Assignment
With pictures left out, write out exactly every line from the start of the data through the one that contains "Absolute point in".

Entries supplied
__________

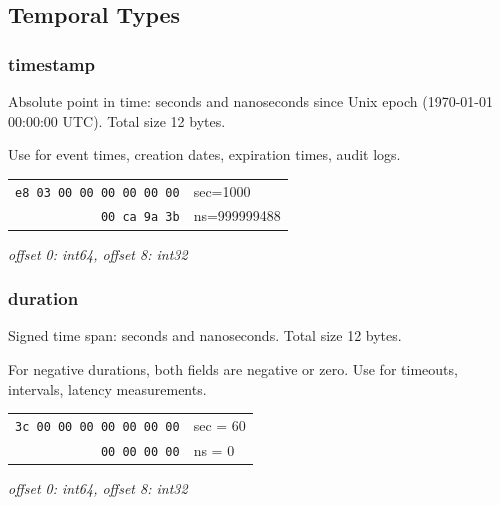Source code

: \documentclass[11pt,onecolumn]{article}
\begin{document}
\subsection{Temporal Types}

\begin{minipage}{\textwidth}
\subsubsection{timestamp}

\begin{minipage}[t]{0.50\textwidth}
\raggedright
Absolute point in time: seconds and nanoseconds since Unix epoch (1970-01-01 00:00:00 UTC). Total size 12 bytes.

Use for event times, creation dates, expiration times, audit logs.
\end{minipage}\hfill
\begin{minipage}[t]{0.46\textwidth}
\small
\begin{tabular}[t]{@{}r@{\,}l@{}}
\texttt{e8 03 00 00 00 00 00 00} & sec=1000 \\
\texttt{00 ca 9a 3b} & ns=999999488 \\
\end{tabular}

\vspace{4pt}
\textit{offset 0: int64, offset 8: int32}
\end{minipage}

\vspace{10pt}
\subsubsection{duration}

\begin{minipage}[t]{0.52\textwidth}
Signed time span: seconds and nanoseconds. Total size 12 bytes.

For negative durations, both fields are negative or zero. Use for timeouts, intervals, latency measurements.
\end{minipage}\hfill
\begin{minipage}[t]{0.44\textwidth}
\small
\begin{tabular}[t]{@{}r@{ }l@{}}
\texttt{3c 00 00 00 00 00 00 00} & sec = 60 \\
\texttt{00 00 00 00} & ns = 0 \\
\end{tabular}

\vspace{4pt}
\textit{offset 0: int64, offset 8: int32}
\end{minipage}
\end{minipage}
\end{document}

__________

Written solution
Source code

: \documentclass[11pt,onecolumn]{article}
\begin{document}
\subsection{Temporal Types}

\begin{minipage}{\textwidth}
\subsubsection{timestamp}

\begin{minipage}[t]{0.50\textwidth}
\raggedright
Absolute point in time: seconds and nanoseconds since Unix epoch (1970-01-01 00:00:00 UTC). Total size 12 bytes.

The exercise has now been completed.